Apaiser : ça, c’est fait. En tout cas c’est acté.
Fédérer : en favorisant l’ouverture et en “clarifiant ” la gouvernance notamment à travers une modification des statuts et des cadres. Même à titre symbolique, c’était une étape obligée.
Dynamiser : n’en déplaise aux romantiques, les révolutions se font par la tête, jamais par la base. Pour stimuler le tissu économique, il faut d’abord dynamiser l’outil associatif d’aide et de services aux entreprises locales, c’est-à-dire l’UPE 06.
Pragmatisme : parmi les formules fortes, “l’UPE n’est pas là pour prendre la CCI en frontal“… Combattre la crise économique et la gabegie politico-administrative en ordre dispersé n’est effectivement pas la bonne méthode.
Cela, c’est pour la stratégie. La tactique, c’est-à-dire le volet concret, est plus parlant. Car contrairement à la politique, qui se satisfait de discours, l’économie ne peut faire… l’économie des actes.
Sur ce terrain d’action, presque un champ de bataille puisque la crise, comme l’ennemi dans le Désert des Tartares, est là et bien là, les objectifs ont le mérite d’être clairement identifiés et désignés (le jeune président, qui selon sa légende urbaine aurait songé autrefois à faire Saint-Cyr, a des accents de chef de guerre) :
Au premier chapitre, le défi majeur : la transition énergétique. Tarte à la crème des idéologues de l’écologie déconnectée et des spéculateurs opportunistes, elle a un sens pour l’économie réelle. Elle à surtout un coût : 35 milliards par an jusqu’en 2050 à la charge des entreprises. C’est lourd. Trop. L’UPE 06 se donne donc pour mission de mettre en œuvre des solutions destinées à accompagner ces entreprises dans cette transition. L’engagement est fort, les résultats pourront se mesurer (décidément, on n’est pas en politique…) Parmi les projets très concrets évoqués, la création d’une centrale photovoltaïque destinée à alléger la facture des entreprises locales. Amazon l’a fait pour son compte, l’UPE veut le faire pour les siens, c’est la différence entre la comm’ et l’engagement.
Autre pilier : le nerf de la guerre, l’argent. Le projet consiste à apporter un service aux entreprises de 10 à 100 salariés en créant un fonds d’investissement économique et solidaire (insister sur “solidaire”) pour contribuer à financer le développement des entreprises du territoire (insister aussi sur “territoire” = terrain= concret) des Alpes-Maritimes (TPE et PME).
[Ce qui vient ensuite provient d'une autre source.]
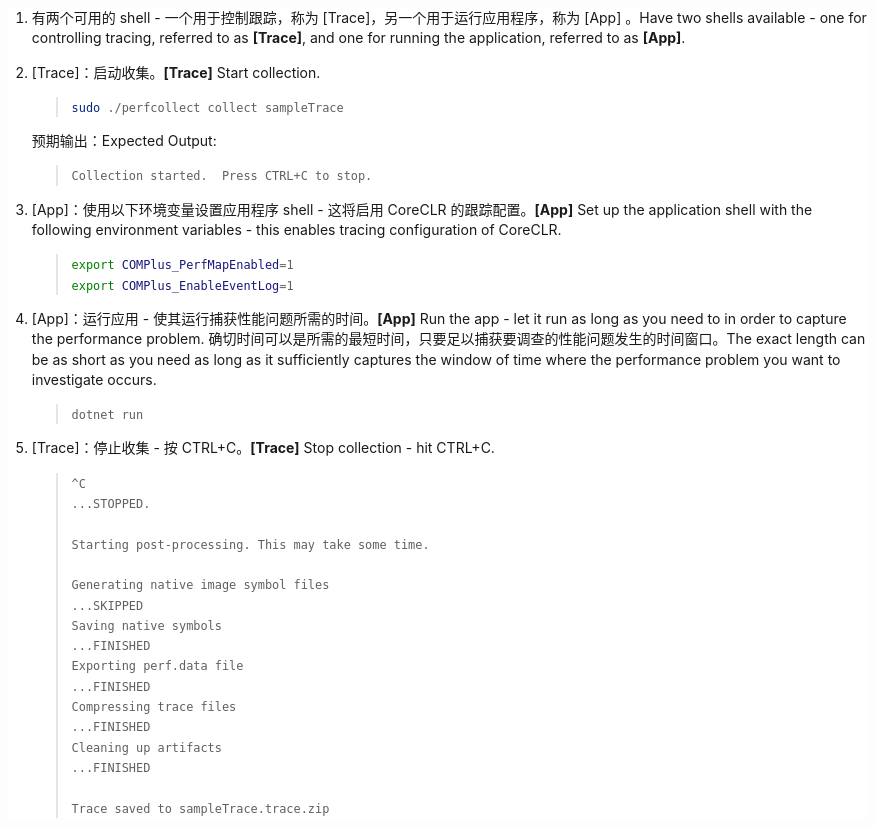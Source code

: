 1. <span data-ttu-id="4ebfd-125">有两个可用的 shell - 一个用于控制跟踪，称为 [Trace]，另一个用于运行应用程序，称为 [App] 。</span><span class="sxs-lookup"><span data-stu-id="4ebfd-125">Have two shells available - one for controlling tracing, referred to as **[Trace]**, and one for running the application, referred to as **[App]**.</span></span>

2. <span data-ttu-id="4ebfd-126">[Trace]：启动收集。</span><span class="sxs-lookup"><span data-stu-id="4ebfd-126">**[Trace]** Start collection.</span></span>

    > ```bash
    > sudo ./perfcollect collect sampleTrace
    > ```

    <span data-ttu-id="4ebfd-127">预期输出：</span><span class="sxs-lookup"><span data-stu-id="4ebfd-127">Expected Output:</span></span>

    > ```bash
    > Collection started.  Press CTRL+C to stop.
    > ```

3. <span data-ttu-id="4ebfd-128">[App]：使用以下环境变量设置应用程序 shell - 这将启用 CoreCLR 的跟踪配置。</span><span class="sxs-lookup"><span data-stu-id="4ebfd-128">**[App]** Set up the application shell with the following environment variables - this enables tracing configuration of CoreCLR.</span></span>

    > ```bash
    > export COMPlus_PerfMapEnabled=1
    > export COMPlus_EnableEventLog=1
    > ```

4. <span data-ttu-id="4ebfd-129">[App]：运行应用 - 使其运行捕获性能问题所需的时间。</span><span class="sxs-lookup"><span data-stu-id="4ebfd-129">**[App]** Run the app - let it run as long as you need to in order to capture the performance problem.</span></span> <span data-ttu-id="4ebfd-130">确切时间可以是所需的最短时间，只要足以捕获要调查的性能问题发生的时间窗口。</span><span class="sxs-lookup"><span data-stu-id="4ebfd-130">The exact length can be as short as you need as long as it sufficiently captures the window of time where the performance problem you want to investigate occurs.</span></span>

    > ```bash
    > dotnet run
    > ```

5. <span data-ttu-id="4ebfd-131">[Trace]：停止收集 - 按 CTRL+C。</span><span class="sxs-lookup"><span data-stu-id="4ebfd-131">**[Trace]** Stop collection - hit CTRL+C.</span></span>

    > ```bash
    > ^C
    > ...STOPPED.
    >
    > Starting post-processing. This may take some time.
    >
    > Generating native image symbol files
    > ...SKIPPED
    > Saving native symbols
    > ...FINISHED
    > Exporting perf.data file
    > ...FINISHED
    > Compressing trace files
    > ...FINISHED
    > Cleaning up artifacts
    > ...FINISHED
    >
    > Trace saved to sampleTrace.trace.zip
    > ```
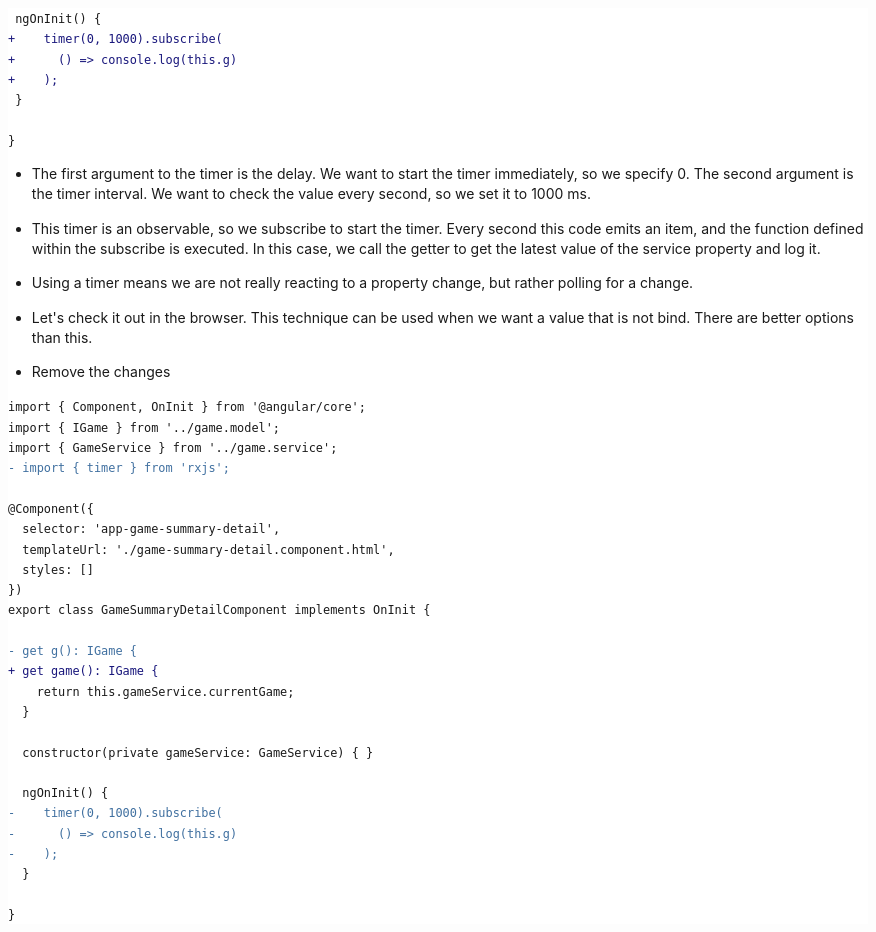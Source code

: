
  ```diff game-summary-detail.component.ts
  ngOnInit() {
+    timer(0, 1000).subscribe(
+      () => console.log(this.g)
+    );
  }

}

 ```

 * The first argument to the timer is the delay. We want to start the timer immediately, so we specify 0. The second argument is the timer interval. We want to check the value every second, so we set it to 1000 ms. 
 
 * This timer is an observable, so we subscribe to start the timer. Every second this code emits an item, and the function defined within the subscribe is executed. In this case, we call the getter to get the latest value of the service property and log it. 
 
 * Using a timer means we are not really reacting to a property change, but rather polling for a change. 
 
 
 * Let's check it out in the browser. This technique can be used when we want a value that is not bind. There are better options than this.

 * Remove the changes

```diff game-summary-detail.component.ts
import { Component, OnInit } from '@angular/core';
import { IGame } from '../game.model';
import { GameService } from '../game.service';
- import { timer } from 'rxjs';

@Component({
  selector: 'app-game-summary-detail',
  templateUrl: './game-summary-detail.component.html',
  styles: []
})
export class GameSummaryDetailComponent implements OnInit {

- get g(): IGame {
+ get game(): IGame {
    return this.gameService.currentGame;
  }

  constructor(private gameService: GameService) { }

  ngOnInit() {
-    timer(0, 1000).subscribe(
-      () => console.log(this.g)
-    );
  }

}

```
Avec un corollaire : la création d’une foncière territoriale pour alléger la pression des loyers et investissements immobiliers sur les entreprises.
Et puis des directions plus accessibles sans doute mais pas moins ambitieuses et utiles :
Revaloriser le travail : comme nous avons aimé quelques formules fortes distillées ce jour-là, en voici une autre : “compenser les lacunes de l’Éducation plutôt qu’attendre que l’Éducation se réforme“. Le mammouth appréciera ou pas, et peu importe, l’objectif ici, c’est de relancer l’emploi et la formation, notamment en permettant aux jeunes de trouver des stages autrement que parce que leur père a un copain chef d’entreprise, pour paraphraser encore Pierre Ippolito, qui ne va pas se faire des amis chez les enseignants, sauf peut-être, mais c’est l’essentiel, parmi ceux qui exercent dans l’enseignement professionnel et connaissent le sujet. Et comme il faut que ce ne soit pas seulement facile à dire mais aussi à faire, l’UPE s’engage par la voix de son nouveau président, à faciliter aux entreprises l’accueil des stagiaires.
Promouvoir l’image de l’entreprise : pour le coup on est dans la comm’, mais il en faut aussi. Les idées : relancer le festival du film de l’entreprise ou, plus difficile mais intéressant, créer des partenariats avec les médias pour y intégrer le monde de l’entreprise (l’Echo du Mercantour est preneur).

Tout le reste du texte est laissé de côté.